Start of Extracted entries

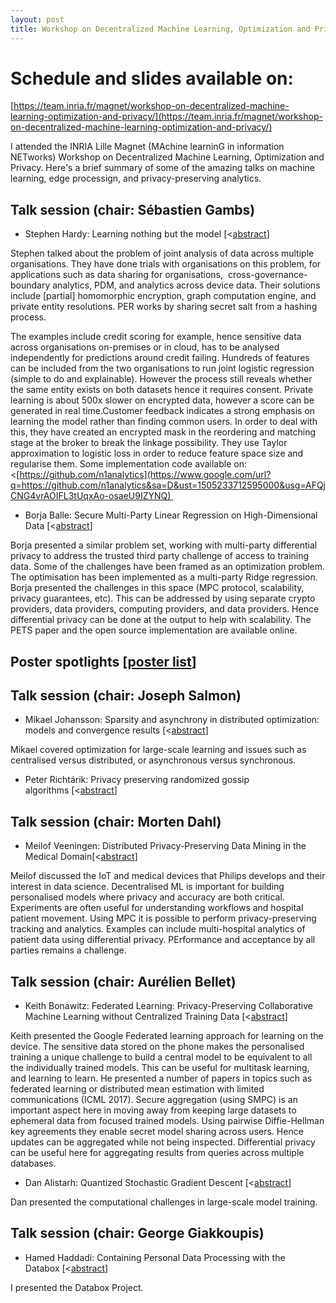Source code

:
 ```yaml
---
layout: post
title: Workshop on Decentralized Machine Learning, Optimization and Privacy (Sep 11-12, 2017)
---
```


# Schedule and slides available on: 
[https://team.inria.fr/magnet/workshop-on-decentralized-machine-learning-optimization-and-privacy/](https://team.inria.fr/magnet/workshop-on-decentralized-machine-learning-optimization-and-privacy/)


I attended the INRIA Lille Magnet (MAchine learninG in information NETworks) Workshop on Decentralized Machine Learning, Optimization and Privacy. Here's a brief summary of some of the amazing talks on machine learning, edge processign, and privacy-preserving analytics.  


## Talk session (chair: Sébastien Gambs)

*   Stephen Hardy: Learning nothing but the model [<[abstract](https://www.google.com/url?q=https://team.inria.fr/magnet/files/2017/08/talk_hardy.txt&sa=D&ust=1505233712595000&usg=AFQjCNEdocsc6s2dTJI_pDAb6Htjx5AzoQ)]

Stephen talked about the problem of joint analysis of data across multiple organisations. They have done trials with organisations on this problem, for applications such as data sharing for organisations,  cross-governance-boundary analytics, PDM, and analytics across device data. Their solutions include [partial] homomorphic encryption, graph computation engine, and private entity resolutions. PER works by sharing secret salt from a hashing process.

The examples include credit scoring for example, hence sensitive data across organisations on-premises or in cloud, has to be analysed independently for predictions around credit failing. Hundreds of features can be included from the two organisations to run joint logistic regression (simple to do and explainable). However the process still reveals whether the same entity exists on both datasets hence it requires consent. Private learning is about 500x slower on encrypted data, however a score can be generated in real time.Customer feedback indicates a strong emphasis on learning the model rather than finding common users. In order to deal with this, they have created an encrypted mask in the reordering and matching stage at the broker to break the linkage possibility. They use Taylor approximation to logistic loss in order to reduce feature space size and regularise them. Some implementation code available on: <[https://github.com/n1analytics](https://www.google.com/url?q=https://github.com/n1analytics&sa=D&ust=1505233712595000&usg=AFQjCNG4vrAOIFL3tUqxAo-osaeU9IZYNQ) 



*   Borja Balle: Secure Multi-Party Linear Regression on High-Dimensional Data [<[abstract](https://www.google.com/url?q=https://team.inria.fr/magnet/files/2017/08/talk_balle.txt&sa=D&ust=1505233712596000&usg=AFQjCNGrWfa10sJguiy88PKn5AVQ_C-MXg)]

Borja presented a similar problem set, working with multi-party differential privacy to address the trusted third party challenge of access to training data. Some of the challenges have been framed as an optimization problem. The optimisation has been implemented as a multi-party Ridge regression. Borja presented the challenges in this space (MPC protocol, scalability, privacy guarantees, etc). This can be addressed by using separate crypto providers, data providers, computing providers, and data providers. Hence differential privacy can be done at the output to help with scalability. The PETS paper and the open source implementation are available online.


##  Poster spotlights [[poster list](https://www.google.com/url?q=https://team.inria.fr/magnet/files/2017/09/posters.txt&sa=D&ust=1505233712596000&usg=AFQjCNGxvP6SkLHe_PbXZ8nTk1QIltALxg)]


##  Talk session (chair: Joseph Salmon)

*   Mikael Johansson: Sparsity and asynchrony in distributed optimization: models and convergence results [<[abstract](https://www.google.com/url?q=https://team.inria.fr/magnet/files/2017/08/talk_johansson.txt&sa=D&ust=1505233712597000&usg=AFQjCNGhP0cVF541XKfyXD2jx-lYZqmnRg)]

Mikael covered optimization for large-scale learning and issues such as centralised versus distributed, or asynchronous versus synchronous.

*   Peter Richtárik: Privacy preserving randomized gossip algorithms [<[abstract](https://www.google.com/url?q=https://team.inria.fr/magnet/files/2017/09/talk_richtarik.txt&sa=D&ust=1505233712598000&usg=AFQjCNFHnPd8lfdpNiOEdmSUMoOtXK9CkA)]



##  Talk session (chair: Morten Dahl)

*   Meilof Veeningen: Distributed Privacy-Preserving Data Mining in the Medical Domain[<[abstract](https://www.google.com/url?q=https://team.inria.fr/magnet/files/2017/08/talk_veeningen.txt&sa=D&ust=1505233712598000&usg=AFQjCNEb32Q8vD5xYVz4Xjdf8EVzCxgVOg)]

Meilof discussed the IoT and medical devices that Philips develops and their interest in data science. Decentralised ML is important for building personalised models where privacy and accuracy are both critical. Experiments are often useful for understanding workflows and hospital patient movement. Using MPC it is possible to perform privacy-preserving tracking and analytics. Examples can include multi-hospital analytics of patient data using differential privacy. PErformance and acceptance by all parties remains a challenge.



##  Talk session (chair: Aurélien Bellet)

*   Keith Bonawitz: Federated Learning: Privacy-Preserving Collaborative Machine Learning without Centralized Training Data [<[abstract](https://www.google.com/url?q=https://team.inria.fr/magnet/files/2017/08/talk_bonawitz.txt&sa=D&ust=1505233712599000&usg=AFQjCNGwZfvJTgkENpHqPDbXGhCBs3DNyg)]

Keith presented the Google Federated learning approach for learning on the device. The sensitive data stored on the phone makes the personalised training a unique challenge to build a central model to be equivalent to all the individually trained models. This can be useful for multitask learning, and learning to learn. He presented a number of papers in topics such as federated learning or distributed mean estimation with limited communications (ICML 2017). Secure aggregation (using SMPC) is an important aspect here in moving away from keeping large datasets to ephemeral data from focused trained models. Using pairwise Diffie-Hellman key agreements they enable secret model sharing across users. Hence updates can be aggregated while not being inspected. Differential privacy can be useful here for aggregating results from queries across multiple databases.

*   Dan Alistarh: Quantized Stochastic Gradient Descent [<[abstract](https://www.google.com/url?q=https://team.inria.fr/magnet/files/2017/08/talk_alistarh.txt&sa=D&ust=1505233712600000&usg=AFQjCNHge2D93siiuh_jcCJw7ewe-xdZWQ)]

Dan presented the computational challenges in large-scale model training.



##  Talk session (chair: George Giakkoupis)

*   Hamed Haddadi: Containing Personal Data Processing with the Databox [<[abstract](https://www.google.com/url?q=https://team.inria.fr/magnet/files/2017/08/talk_haddadi.txt&sa=D&ust=1505233712601000&usg=AFQjCNG25Fohoqz2l5Tf22WJTGW7PHTT4A)]

I presented the Databox Project.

End of Extracted entries

### What is required
Repeat the data in full and exactly. Omit pictures.

### Task response
Source code

:
 ```yaml
---
layout: post
title: Workshop on Decentralized Machine Learning, Optimization and Privacy (Sep 11-12, 2017)
---
```


# Schedule and slides available on: 
[https://team.inria.fr/magnet/workshop-on-decentralized-machine-learning-optimization-and-privacy/](https://team.inria.fr/magnet/workshop-on-decentralized-machine-learning-optimization-and-privacy/)


I attended the INRIA Lille Magnet (MAchine learninG in information NETworks) Workshop on Decentralized Machine Learning, Optimization and Privacy. Here's a brief summary of some of the amazing talks on machine learning, edge processign, and privacy-preserving analytics.  


## Talk session (chair: Sébastien Gambs)

*   Stephen Hardy: Learning nothing but the model [<[abstract](https://www.google.com/url?q=https://team.inria.fr/magnet/files/2017/08/talk_hardy.txt&sa=D&ust=1505233712595000&usg=AFQjCNEdocsc6s2dTJI_pDAb6Htjx5AzoQ)]

Stephen talked about the problem of joint analysis of data across multiple organisations. They have done trials with organisations on this problem, for applications such as data sharing for organisations,  cross-governance-boundary analytics, PDM, and analytics across device data. Their solutions include [partial] homomorphic encryption, graph computation engine, and private entity resolutions. PER works by sharing secret salt from a hashing process.

The examples include credit scoring for example, hence sensitive data across organisations on-premises or in cloud, has to be analysed independently for predictions around credit failing. Hundreds of features can be included from the two organisations to run joint logistic regression (simple to do and explainable). However the process still reveals whether the same entity exists on both datasets hence it requires consent. Private learning is about 500x slower on encrypted data, however a score can be generated in real time.Customer feedback indicates a strong emphasis on learning the model rather than finding common users. In order to deal with this, they have created an encrypted mask in the reordering and matching stage at the broker to break the linkage possibility. They use Taylor approximation to logistic loss in order to reduce feature space size and regularise them. Some implementation code available on: <[https://github.com/n1analytics](https://www.google.com/url?q=https://github.com/n1analytics&sa=D&ust=1505233712595000&usg=AFQjCNG4vrAOIFL3tUqxAo-osaeU9IZYNQ) 



*   Borja Balle: Secure Multi-Party Linear Regression on High-Dimensional Data [<[abstract](https://www.google.com/url?q=https://team.inria.fr/magnet/files/2017/08/talk_balle.txt&sa=D&ust=1505233712596000&usg=AFQjCNGrWfa10sJguiy88PKn5AVQ_C-MXg)]

Borja presented a similar problem set, working with multi-party differential privacy to address the trusted third party challenge of access to training data. Some of the challenges have been framed as an optimization problem. The optimisation has been implemented as a multi-party Ridge regression. Borja presented the challenges in this space (MPC protocol, scalability, privacy guarantees, etc). This can be addressed by using separate crypto providers, data providers, computing providers, and data providers. Hence differential privacy can be done at the output to help with scalability. The PETS paper and the open source implementation are available online.


##  Poster spotlights [[poster list](https://www.google.com/url?q=https://team.inria.fr/magnet/files/2017/09/posters.txt&sa=D&ust=1505233712596000&usg=AFQjCNGxvP6SkLHe_PbXZ8nTk1QIltALxg)]


##  Talk session (chair: Joseph Salmon)

*   Mikael Johansson: Sparsity and asynchrony in distributed optimization: models and convergence results [<[abstract](https://www.google.com/url?q=https://team.inria.fr/magnet/files/2017/08/talk_johansson.txt&sa=D&ust=1505233712597000&usg=AFQjCNGhP0cVF541XKfyXD2jx-lYZqmnRg)]

Mikael covered optimization for large-scale learning and issues such as centralised versus distributed, or asynchronous versus synchronous.

*   Peter Richtárik: Privacy preserving randomized gossip algorithms [<[abstract](https://www.google.com/url?q=https://team.inria.fr/magnet/files/2017/09/talk_richtarik.txt&sa=D&ust=1505233712598000&usg=AFQjCNFHnPd8lfdpNiOEdmSUMoOtXK9CkA)]



##  Talk session (chair: Morten Dahl)

*   Meilof Veeningen: Distributed Privacy-Preserving Data Mining in the Medical Domain[<[abstract](https://www.google.com/url?q=https://team.inria.fr/magnet/files/2017/08/talk_veeningen.txt&sa=D&ust=1505233712598000&usg=AFQjCNEb32Q8vD5xYVz4Xjdf8EVzCxgVOg)]

Meilof discussed the IoT and medical devices that Philips develops and their interest in data science. Decentralised ML is important for building personalised models where privacy and accuracy are both critical. Experiments are often useful for understanding workflows and hospital patient movement. Using MPC it is possible to perform privacy-preserving tracking and analytics. Examples can include multi-hospital analytics of patient data using differential privacy. PErformance and acceptance by all parties remains a challenge.



##  Talk session (chair: Aurélien Bellet)

*   Keith Bonawitz: Federated Learning: Privacy-Preserving Collaborative Machine Learning without Centralized Training Data [<[abstract](https://www.google.com/url?q=https://team.inria.fr/magnet/files/2017/08/talk_bonawitz.txt&sa=D&ust=1505233712599000&usg=AFQjCNGwZfvJTgkENpHqPDbXGhCBs3DNyg)]

Keith presented the Google Federated learning approach for learning on the device. The sensitive data stored on the phone makes the personalised training a unique challenge to build a central model to be equivalent to all the individually trained models. This can be useful for multitask learning, and learning to learn. He presented a number of papers in topics such as federated learning or distributed mean estimation with limited communications (ICML 2017). Secure aggregation (using SMPC) is an important aspect here in moving away from keeping large datasets to ephemeral data from focused trained models. Using pairwise Diffie-Hellman key agreements they enable secret model sharing across users. Hence updates can be aggregated while not being inspected. Differential privacy can be useful here for aggregating results from queries across multiple databases.

*   Dan Alistarh: Quantized Stochastic Gradient Descent [<[abstract](https://www.google.com/url?q=https://team.inria.fr/magnet/files/2017/08/talk_alistarh.txt&sa=D&ust=1505233712600000&usg=AFQjCNHge2D93siiuh_jcCJw7ewe-xdZWQ)]

Dan presented the computational challenges in large-scale model training.



##  Talk session (chair: George Giakkoupis)

*   Hamed Haddadi: Containing Personal Data Processing with the Databox [<[abstract](https://www.google.com/url?q=https://team.inria.fr/magnet/files/2017/08/talk_haddadi.txt&sa=D&ust=1505233712601000&usg=AFQjCNG25Fohoqz2l5Tf22WJTGW7PHTT4A)]

I presented the Databox Project.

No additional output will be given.